The Salak Yom Festival in Lamphun
Many of the people in Lamphun province are descendants of the Tai Yong, who originally came from Muang Yong, an area in northern Shan State, now in Myanmar. More than 200 years ago they migrated from this area to Lamphun. Your guide will tell you the story. Some people say the Tai Yong people are Tai Lue from Muang Yong to make it more complicated. The Tai Lue are considered a group that is linguistically and culturally very close to the Thai people, who themselves came from China. The Salak Yom Festival is a tradition of the Tai Yong people, that was revived only about 15 years ago, as far as we know.

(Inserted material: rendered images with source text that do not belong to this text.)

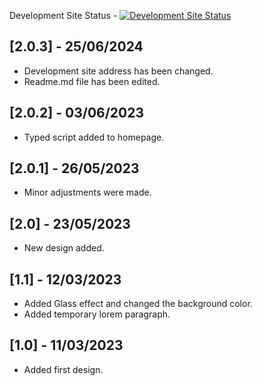 Development Site Status - [![Development Site Status](https://api.netlify.com/api/v1/badges/4200a37a-7d09-44f4-ac84-e6504525b30a/deploy-status)](https://app.netlify.com/sites/enesugr-dev/deploys)

## [2.0.3] - 25/06/2024

- Development site address has been changed.
- Readme.md file has been edited.

## [2.0.2] - 03/06/2023

- Typed script added to homepage.

## [2.0.1] - 26/05/2023

- Minor adjustments were made.

## [2.0] - 23/05/2023

- New design added.

## [1.1] - 12/03/2023

- Added Glass effect and changed the background color.
- Added temporary lorem paragraph.

## [1.0] - 11/03/2023

- Added first design.
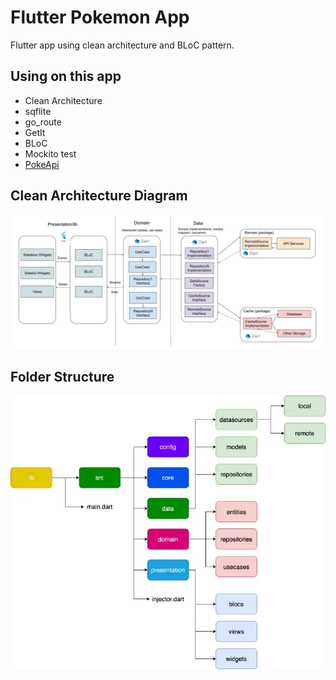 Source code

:# Flutter Pokemon App

Flutter app using clean architecture and BLoC pattern.

## Using on this app

- Clean Architecture
- sqflite
- go_route
- GetIt
- BLoC
- Mockito test
- [PokeApi](https://pokeapi.co/)

## Clean Architecture Diagram

![Image](clean_architecture_flutter.jpeg)

## Folder Structure
![Image](folder_structure.webp)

Wat Hariphunchai is one of the most revered Buddhist temples in the north of Thailand. During the festival is dominated by colorful donation trees up to 12 meters high. It is a stunning sight. We will spend several hours here. Your guide will introduce you to one of the monks of the temple, who will explain the tradition of Salak Yom.
Lamphun oldest temple
Before we drive back to Chiang Mai, we want to show you Lamphun’s oldest temple: Wat Ku Kut aka Wat Chamathewi. The oldest structures are two “Mon-style” chedis. The design is pyramidical with niches that contain Buddha images at every step of the chedi. The Suwanna Chang Kot Chedi is 21 meters tall and contains the ashes of Queen Chama Thewi, the first monarch of the Hariphunchai kingdom. The second chedi, the Ratana Chedi, is much smaller. After this, it is time to head back to Chiang Mai. We hope you enjoyed the Salak Yom Festival in Lamphun.